Women who receive AstraZeneca vaccine are more likely to have these side effects

Women are more likely to get the side effects like sire arm and fever due to the AstraZeneca vaccine than men

0
182
Astrazeneca

Women who are planning to or are looking forward to have a COVID-19 vaccine need to know about a few things. Health experts have opined that women are more likely to experience the side effects after they receive the COVID-19 vaccine. It has been said that some of the common side effects of the vaccine include a fever and a sore arm in women who have received the AstraZeneca/Oxford vaccine.

Professor Anthony Harnden, the deputy chairman of the Joint Committee on Vaccination and Immunization has said that the first dose is more likely to give a few minor side effects when compared to the second one. It has also been said that women are more likely to get the side effects than men. Harnden added that the symptoms due to the vaccine are expected to last up to 48 hours after they receive the first shot.

The professor during an interview with a leading daily was asked if people might experience some side effects after the first shot to which he answered that the AstraZeneca/Oxford vaccine is very likely to give some minor side effects that can include fever, sore arm, malaise, headache and sometimes even chills. The symptoms are likely to be seen more in women and younger women. On the other hand the Pfizer vaccine, the effects are completely reverse. The side effects with this vaccine are expected to be seen more in the second shot.
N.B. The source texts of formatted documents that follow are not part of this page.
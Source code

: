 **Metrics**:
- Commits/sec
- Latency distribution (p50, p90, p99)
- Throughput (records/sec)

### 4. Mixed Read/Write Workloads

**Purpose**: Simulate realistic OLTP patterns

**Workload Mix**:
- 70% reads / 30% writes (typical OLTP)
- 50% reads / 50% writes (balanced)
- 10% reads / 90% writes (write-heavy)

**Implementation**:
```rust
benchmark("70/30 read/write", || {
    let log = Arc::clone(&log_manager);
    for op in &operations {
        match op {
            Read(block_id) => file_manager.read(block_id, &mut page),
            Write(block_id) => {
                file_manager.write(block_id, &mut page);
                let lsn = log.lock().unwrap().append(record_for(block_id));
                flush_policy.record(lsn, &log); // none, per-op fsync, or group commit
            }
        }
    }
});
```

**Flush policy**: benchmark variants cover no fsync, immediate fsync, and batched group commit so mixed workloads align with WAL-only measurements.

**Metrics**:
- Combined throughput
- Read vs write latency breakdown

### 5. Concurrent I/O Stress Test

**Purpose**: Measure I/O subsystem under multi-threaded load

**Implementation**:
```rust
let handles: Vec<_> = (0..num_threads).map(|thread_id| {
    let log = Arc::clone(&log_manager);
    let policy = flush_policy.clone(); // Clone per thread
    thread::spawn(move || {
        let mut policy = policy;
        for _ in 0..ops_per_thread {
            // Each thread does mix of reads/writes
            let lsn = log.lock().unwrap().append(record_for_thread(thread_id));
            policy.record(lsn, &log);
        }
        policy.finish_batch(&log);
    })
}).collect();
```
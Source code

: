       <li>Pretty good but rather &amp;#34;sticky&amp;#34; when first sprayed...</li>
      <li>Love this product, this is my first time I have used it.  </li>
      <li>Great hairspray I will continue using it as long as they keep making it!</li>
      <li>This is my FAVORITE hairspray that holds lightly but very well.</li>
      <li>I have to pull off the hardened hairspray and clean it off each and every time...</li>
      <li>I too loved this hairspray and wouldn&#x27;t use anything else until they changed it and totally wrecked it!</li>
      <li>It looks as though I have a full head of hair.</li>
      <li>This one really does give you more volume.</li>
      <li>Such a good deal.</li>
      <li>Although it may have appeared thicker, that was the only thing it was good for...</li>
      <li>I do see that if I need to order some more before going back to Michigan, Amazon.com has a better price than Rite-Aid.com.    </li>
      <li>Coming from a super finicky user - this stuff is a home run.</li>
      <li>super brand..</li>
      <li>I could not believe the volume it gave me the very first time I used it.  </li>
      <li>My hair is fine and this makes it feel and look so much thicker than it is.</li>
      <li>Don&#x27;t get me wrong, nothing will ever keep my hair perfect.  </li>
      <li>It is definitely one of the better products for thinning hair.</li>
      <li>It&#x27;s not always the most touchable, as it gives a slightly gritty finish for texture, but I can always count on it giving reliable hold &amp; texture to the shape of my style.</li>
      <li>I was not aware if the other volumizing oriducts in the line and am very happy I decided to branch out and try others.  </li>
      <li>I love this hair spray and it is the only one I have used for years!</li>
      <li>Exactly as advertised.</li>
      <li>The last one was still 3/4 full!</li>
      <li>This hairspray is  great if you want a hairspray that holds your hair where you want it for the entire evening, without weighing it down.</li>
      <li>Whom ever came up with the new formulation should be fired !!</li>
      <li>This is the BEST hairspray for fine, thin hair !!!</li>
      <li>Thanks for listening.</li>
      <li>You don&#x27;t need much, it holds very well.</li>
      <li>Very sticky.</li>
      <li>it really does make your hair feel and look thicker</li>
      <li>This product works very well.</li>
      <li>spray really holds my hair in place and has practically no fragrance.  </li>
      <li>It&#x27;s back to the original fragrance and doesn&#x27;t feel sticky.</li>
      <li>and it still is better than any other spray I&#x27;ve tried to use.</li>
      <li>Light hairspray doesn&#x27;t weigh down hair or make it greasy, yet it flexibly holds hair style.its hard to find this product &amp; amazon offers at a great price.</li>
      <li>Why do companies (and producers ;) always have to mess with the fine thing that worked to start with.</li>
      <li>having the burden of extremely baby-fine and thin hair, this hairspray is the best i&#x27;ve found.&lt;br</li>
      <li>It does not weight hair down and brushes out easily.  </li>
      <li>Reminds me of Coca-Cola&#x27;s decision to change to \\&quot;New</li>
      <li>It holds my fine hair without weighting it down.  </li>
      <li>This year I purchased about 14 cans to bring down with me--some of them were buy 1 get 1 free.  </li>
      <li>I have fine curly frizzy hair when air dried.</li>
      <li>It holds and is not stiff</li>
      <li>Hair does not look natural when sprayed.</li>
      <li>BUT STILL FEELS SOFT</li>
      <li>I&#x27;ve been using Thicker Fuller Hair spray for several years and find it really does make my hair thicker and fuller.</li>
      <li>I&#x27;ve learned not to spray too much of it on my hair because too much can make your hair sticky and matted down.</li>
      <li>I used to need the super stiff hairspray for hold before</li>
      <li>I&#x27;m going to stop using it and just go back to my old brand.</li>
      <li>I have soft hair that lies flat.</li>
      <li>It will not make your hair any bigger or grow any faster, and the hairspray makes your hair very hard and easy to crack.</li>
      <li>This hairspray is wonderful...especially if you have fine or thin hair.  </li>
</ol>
Experts have advised that people who experience fever or sore arm can take some paracetamol to reduce the side effects. It has also been said that people who experience such symptoms during the first shot should not avoid the second shot due to such symptoms. The second shot is likely to be less reactogenic. Jim McManus, the director of Public Health for Herts County Councils said that things are going in the right direction but the risks would continue to be there as the virus circulates very fast when people are being vaccinated.